In the beginning of last week, the talk of the town was recession.  Oil tumbled 10% as the fear of recession was played out on media.  But last Friday’s jobs data was stronger than expected growth.  The strong jobs data dispelled the fear of recession a little bit, then the worrying of a 75-basis point rate hike immediately came to forefront.  It’s a highly uncertain time and the market is showing its struggle through charts.

In our last member private email, we emphasized that the prior S&P 500 swing high at 3946 is an important indicator for the validity of the bullishness of the weekly cycle.  After five straight bullish trading days last week, the S&P 500 still was not able to take out the swing high as of last Friday.  The DOW is in same posture that left the prior swing high untouched.  The NASDAQ though took out the equivalent swing high last Friday but failed to closed above it.

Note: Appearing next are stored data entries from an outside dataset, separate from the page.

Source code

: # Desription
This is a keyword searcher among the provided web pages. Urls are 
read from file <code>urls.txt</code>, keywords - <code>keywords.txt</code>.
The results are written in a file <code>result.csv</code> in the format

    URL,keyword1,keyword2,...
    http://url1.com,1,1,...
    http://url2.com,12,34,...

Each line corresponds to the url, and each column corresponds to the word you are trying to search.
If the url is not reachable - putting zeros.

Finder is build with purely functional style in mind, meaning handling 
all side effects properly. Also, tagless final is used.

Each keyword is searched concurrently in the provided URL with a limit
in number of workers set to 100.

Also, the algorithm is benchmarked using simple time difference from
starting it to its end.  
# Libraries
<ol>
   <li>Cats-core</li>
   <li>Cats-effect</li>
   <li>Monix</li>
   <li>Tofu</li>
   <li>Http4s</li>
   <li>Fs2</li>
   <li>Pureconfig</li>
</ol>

So now out of the three indices, only the NASDAQ presented a bullish daily cycle by having a slightly higher beta cycle high.  Presently the S&P 500 and DOW have a bearish posture on their daily chart.  It is entirely possible that the market rallies on Monday to enable the S&P 500 and DOW to make a bullish daily cycle chart.  Time is essence here, the S&P 500 and DOW have to make the bullish statement in the next 1-3 days.  If not, then the market would meander in no man’s land again.

The earnings season starts next week.  The June CPI data is scheduled to be released on next Wednesday at 8:30am.  If the CPI is not shockingly low, the Fed will be on schedule to hike 75-basis point in July Fed meeting.  This information is well communicated to the street through various Fed official talks.  The market has priced in 75-basis point hike in July meeting.  Earnings season will probably not surprise on the good side.  The companies know that it is a bear market and they tend to release all the bad news out without hesitation.  It’s not so bad to dump all the possible bad news out now since the stocks have already been in the penalty box anyway.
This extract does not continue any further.